[THE TASK]
A verbatim copy of the lines starting at the one with "- ExterQual: Exterior material quality" and ending at the last line below is required; include nothing else.

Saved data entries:
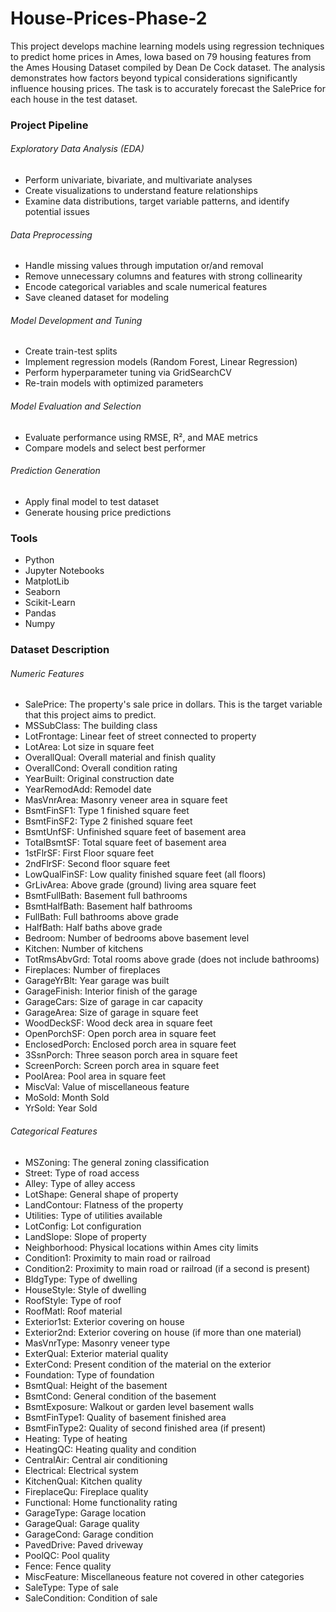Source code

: # House-Prices-Phase-2

This project develops machine learning models using regression techniques to predict home prices in Ames, Iowa based on 79 housing features from the Ames Housing Dataset compiled by Dean De Cock dataset. The analysis demonstrates how factors beyond typical considerations significantly influence housing prices. The task is to accurately forecast the SalePrice for each house in the test dataset.

### Project Pipeline

###### Exploratory Data Analysis (EDA)
- Perform univariate, bivariate, and multivariate analyses
- Create visualizations to understand feature relationships
- Examine data distributions, target variable patterns, and identify potential issues

###### Data Preprocessing
- Handle missing values through imputation or/and removal
- Remove unnecessary columns and features with strong collinearity
- Encode categorical variables and scale numerical features
- Save cleaned dataset for modeling

###### Model Development and Tuning
- Create train-test splits
- Implement regression models (Random Forest, Linear Regression)
- Perform hyperparameter tuning via GridSearchCV
- Re-train models with optimized parameters

###### Model Evaluation and Selection
- Evaluate performance using RMSE, R², and MAE metrics
- Compare models and select best performer

###### Prediction Generation
- Apply final model to test dataset
- Generate housing price predictions

### Tools

- Python 
- Jupyter Notebooks
- MatplotLib
- Seaborn
- Scikit-Learn
- Pandas 
- Numpy

### Dataset Description

###### Numeric Features
- SalePrice: The property's sale price in dollars. This is the target variable that this project aims to predict.
- MSSubClass: The building class
- LotFrontage: Linear feet of street connected to property
- LotArea: Lot size in square feet
- OverallQual: Overall material and finish quality
- OverallCond: Overall condition rating
- YearBuilt: Original construction date
- YearRemodAdd: Remodel date
- MasVnrArea: Masonry veneer area in square feet
- BsmtFinSF1: Type 1 finished square feet
- BsmtFinSF2: Type 2 finished square feet
- BsmtUnfSF: Unfinished square feet of basement area
- TotalBsmtSF: Total square feet of basement area
- 1stFlrSF: First Floor square feet
- 2ndFlrSF: Second floor square feet
- LowQualFinSF: Low quality finished square feet (all floors)
- GrLivArea: Above grade (ground) living area square feet
- BsmtFullBath: Basement full bathrooms
- BsmtHalfBath: Basement half bathrooms
- FullBath: Full bathrooms above grade
- HalfBath: Half baths above grade
- Bedroom: Number of bedrooms above basement level
- Kitchen: Number of kitchens
- TotRmsAbvGrd: Total rooms above grade (does not include bathrooms)
- Fireplaces: Number of fireplaces
- GarageYrBlt: Year garage was built
- GarageFinish: Interior finish of the garage
- GarageCars: Size of garage in car capacity
- GarageArea: Size of garage in square feet
- WoodDeckSF: Wood deck area in square feet
- OpenPorchSF: Open porch area in square feet
- EnclosedPorch: Enclosed porch area in square feet
- 3SsnPorch: Three season porch area in square feet
- ScreenPorch: Screen porch area in square feet
- PoolArea: Pool area in square feet
- MiscVal: Value of miscellaneous feature
- MoSold: Month Sold
- YrSold: Year Sold

###### Categorical Features

- MSZoning: The general zoning classification
- Street: Type of road access
- Alley: Type of alley access
- LotShape: General shape of property
- LandContour: Flatness of the property
- Utilities: Type of utilities available
- LotConfig: Lot configuration
- LandSlope: Slope of property
- Neighborhood: Physical locations within Ames city limits
- Condition1: Proximity to main road or railroad
- Condition2: Proximity to main road or railroad (if a second is present)
- BldgType: Type of dwelling
- HouseStyle: Style of dwelling
- RoofStyle: Type of roof
- RoofMatl: Roof material
- Exterior1st: Exterior covering on house
- Exterior2nd: Exterior covering on house (if more than one material)
- MasVnrType: Masonry veneer type
- ExterQual: Exterior material quality
- ExterCond: Present condition of the material on the exterior
- Foundation: Type of foundation
- BsmtQual: Height of the basement
- BsmtCond: General condition of the basement
- BsmtExposure: Walkout or garden level basement walls
- BsmtFinType1: Quality of basement finished area
- BsmtFinType2: Quality of second finished area (if present)
- Heating: Type of heating
- HeatingQC: Heating quality and condition
- CentralAir: Central air conditioning
- Electrical: Electrical system
- KitchenQual: Kitchen quality
- FireplaceQu: Fireplace quality
- Functional: Home functionality rating
- GarageType: Garage location
- GarageQual: Garage quality
- GarageCond: Garage condition
- PavedDrive: Paved driveway
- PoolQC: Pool quality
- Fence: Fence quality
- MiscFeature: Miscellaneous feature not covered in other categories
- SaleType: Type of sale
- SaleCondition: Condition of sale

[RESPONSE AREA]
- ExterQual: Exterior material quality
- ExterCond: Present condition of the material on the exterior
- Foundation: Type of foundation
- BsmtQual: Height of the basement
- BsmtCond: General condition of the basement
- BsmtExposure: Walkout or garden level basement walls
- BsmtFinType1: Quality of basement finished area
- BsmtFinType2: Quality of second finished area (if present)
- Heating: Type of heating
- HeatingQC: Heating quality and condition
- CentralAir: Central air conditioning
- Electrical: Electrical system
- KitchenQual: Kitchen quality
- FireplaceQu: Fireplace quality
- Functional: Home functionality rating
- GarageType: Garage location
- GarageQual: Garage quality
- GarageCond: Garage condition
- PavedDrive: Paved driveway
- PoolQC: Pool quality
- Fence: Fence quality
- MiscFeature: Miscellaneous feature not covered in other categories
- SaleType: Type of sale
- SaleCondition: Condition of sale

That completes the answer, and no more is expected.